▶ **Task requirements**
Here are some records; copy every line that holds the word "esiste".

====== Task inputs ======

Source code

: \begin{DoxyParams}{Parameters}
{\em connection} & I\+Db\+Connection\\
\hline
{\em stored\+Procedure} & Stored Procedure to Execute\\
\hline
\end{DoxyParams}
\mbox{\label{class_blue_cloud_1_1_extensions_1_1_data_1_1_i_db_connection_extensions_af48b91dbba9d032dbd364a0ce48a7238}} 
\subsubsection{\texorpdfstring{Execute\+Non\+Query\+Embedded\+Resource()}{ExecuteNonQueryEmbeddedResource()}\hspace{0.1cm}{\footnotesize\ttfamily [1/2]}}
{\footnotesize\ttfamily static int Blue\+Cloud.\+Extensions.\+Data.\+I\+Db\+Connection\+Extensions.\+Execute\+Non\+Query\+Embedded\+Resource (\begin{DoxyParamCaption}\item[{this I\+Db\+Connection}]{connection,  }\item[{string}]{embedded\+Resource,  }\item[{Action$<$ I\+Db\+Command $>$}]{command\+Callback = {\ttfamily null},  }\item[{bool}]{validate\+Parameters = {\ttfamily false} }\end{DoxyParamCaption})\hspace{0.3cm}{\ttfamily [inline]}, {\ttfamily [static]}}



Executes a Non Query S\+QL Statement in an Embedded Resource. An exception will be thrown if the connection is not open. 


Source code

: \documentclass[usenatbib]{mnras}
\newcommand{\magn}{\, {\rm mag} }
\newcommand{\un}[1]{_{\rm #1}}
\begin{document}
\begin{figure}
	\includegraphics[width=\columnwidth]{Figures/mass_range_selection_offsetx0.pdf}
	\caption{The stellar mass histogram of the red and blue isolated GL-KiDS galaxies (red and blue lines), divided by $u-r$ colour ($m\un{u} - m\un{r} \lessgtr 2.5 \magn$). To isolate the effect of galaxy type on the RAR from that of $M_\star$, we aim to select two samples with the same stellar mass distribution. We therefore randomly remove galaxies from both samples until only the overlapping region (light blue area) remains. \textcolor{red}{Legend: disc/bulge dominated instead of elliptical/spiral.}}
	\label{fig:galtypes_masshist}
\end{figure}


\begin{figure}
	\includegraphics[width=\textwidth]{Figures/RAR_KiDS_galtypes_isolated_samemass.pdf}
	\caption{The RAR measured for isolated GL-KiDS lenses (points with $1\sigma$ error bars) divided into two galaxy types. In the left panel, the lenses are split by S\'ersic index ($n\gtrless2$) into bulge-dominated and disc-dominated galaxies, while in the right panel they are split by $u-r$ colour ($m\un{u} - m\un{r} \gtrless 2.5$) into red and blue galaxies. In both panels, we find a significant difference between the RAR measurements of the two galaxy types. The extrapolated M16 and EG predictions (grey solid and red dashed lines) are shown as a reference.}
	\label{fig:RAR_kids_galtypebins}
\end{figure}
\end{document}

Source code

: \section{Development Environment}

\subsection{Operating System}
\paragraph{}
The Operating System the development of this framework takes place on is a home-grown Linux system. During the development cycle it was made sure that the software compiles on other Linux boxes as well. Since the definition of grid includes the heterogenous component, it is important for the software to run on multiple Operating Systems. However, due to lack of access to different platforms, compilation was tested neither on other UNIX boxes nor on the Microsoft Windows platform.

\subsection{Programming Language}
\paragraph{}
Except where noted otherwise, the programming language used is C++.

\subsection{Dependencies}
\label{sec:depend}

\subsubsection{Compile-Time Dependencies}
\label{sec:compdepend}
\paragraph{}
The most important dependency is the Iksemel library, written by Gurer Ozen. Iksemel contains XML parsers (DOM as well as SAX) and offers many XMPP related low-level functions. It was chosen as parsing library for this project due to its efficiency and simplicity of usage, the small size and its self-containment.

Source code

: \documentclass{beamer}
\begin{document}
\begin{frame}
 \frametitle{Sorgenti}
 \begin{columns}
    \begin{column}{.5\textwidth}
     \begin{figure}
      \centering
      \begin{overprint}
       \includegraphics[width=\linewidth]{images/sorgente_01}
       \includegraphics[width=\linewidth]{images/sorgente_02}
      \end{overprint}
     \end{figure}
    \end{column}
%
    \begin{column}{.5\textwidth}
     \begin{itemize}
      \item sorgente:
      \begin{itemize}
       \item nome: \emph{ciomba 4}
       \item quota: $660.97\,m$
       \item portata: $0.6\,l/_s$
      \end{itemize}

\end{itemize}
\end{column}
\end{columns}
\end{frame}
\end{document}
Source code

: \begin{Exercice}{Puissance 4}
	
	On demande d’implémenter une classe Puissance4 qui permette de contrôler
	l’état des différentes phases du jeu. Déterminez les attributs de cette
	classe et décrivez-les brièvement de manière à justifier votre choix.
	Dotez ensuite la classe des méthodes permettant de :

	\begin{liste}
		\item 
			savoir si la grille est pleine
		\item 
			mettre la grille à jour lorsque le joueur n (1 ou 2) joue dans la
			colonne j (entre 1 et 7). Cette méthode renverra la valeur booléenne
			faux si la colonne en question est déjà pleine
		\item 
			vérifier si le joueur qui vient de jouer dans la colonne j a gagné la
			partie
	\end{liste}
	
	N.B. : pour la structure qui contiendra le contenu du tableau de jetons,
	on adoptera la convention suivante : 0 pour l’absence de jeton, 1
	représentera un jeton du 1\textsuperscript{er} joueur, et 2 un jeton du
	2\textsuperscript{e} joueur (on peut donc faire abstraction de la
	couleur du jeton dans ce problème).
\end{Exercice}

======
====== Task inputs ======

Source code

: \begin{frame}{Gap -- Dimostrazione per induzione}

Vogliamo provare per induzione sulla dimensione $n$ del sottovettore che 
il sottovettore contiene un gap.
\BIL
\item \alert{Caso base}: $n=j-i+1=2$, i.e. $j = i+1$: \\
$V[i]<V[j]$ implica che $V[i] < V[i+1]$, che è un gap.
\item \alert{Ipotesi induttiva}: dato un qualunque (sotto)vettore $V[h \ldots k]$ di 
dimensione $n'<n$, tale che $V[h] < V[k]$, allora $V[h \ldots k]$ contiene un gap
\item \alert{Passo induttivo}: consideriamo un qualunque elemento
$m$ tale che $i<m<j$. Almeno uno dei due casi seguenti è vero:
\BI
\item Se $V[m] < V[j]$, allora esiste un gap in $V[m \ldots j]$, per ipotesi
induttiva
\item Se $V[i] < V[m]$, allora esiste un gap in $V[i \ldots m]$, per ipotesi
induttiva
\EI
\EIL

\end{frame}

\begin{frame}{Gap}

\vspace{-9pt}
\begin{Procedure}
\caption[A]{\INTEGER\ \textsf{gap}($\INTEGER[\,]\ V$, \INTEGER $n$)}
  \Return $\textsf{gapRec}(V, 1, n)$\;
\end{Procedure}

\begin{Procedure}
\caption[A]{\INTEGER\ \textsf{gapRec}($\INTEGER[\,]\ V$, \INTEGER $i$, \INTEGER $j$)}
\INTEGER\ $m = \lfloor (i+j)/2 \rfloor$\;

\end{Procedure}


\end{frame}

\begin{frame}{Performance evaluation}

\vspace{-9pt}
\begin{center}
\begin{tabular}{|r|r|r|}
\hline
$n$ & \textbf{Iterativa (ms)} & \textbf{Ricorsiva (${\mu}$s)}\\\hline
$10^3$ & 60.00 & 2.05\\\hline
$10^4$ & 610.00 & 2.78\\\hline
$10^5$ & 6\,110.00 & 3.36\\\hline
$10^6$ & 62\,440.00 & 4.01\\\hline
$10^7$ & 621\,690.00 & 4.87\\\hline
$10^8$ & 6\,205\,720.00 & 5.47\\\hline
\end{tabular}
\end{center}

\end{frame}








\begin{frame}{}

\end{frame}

======

▶ **Solution for this problem**
\item Se $V[m] < V[j]$, allora esiste un gap in $V[m \ldots j]$, per ipotesi
\item Se $V[i] < V[m]$, allora esiste un gap in $V[i \ldots m]$, per ipotesi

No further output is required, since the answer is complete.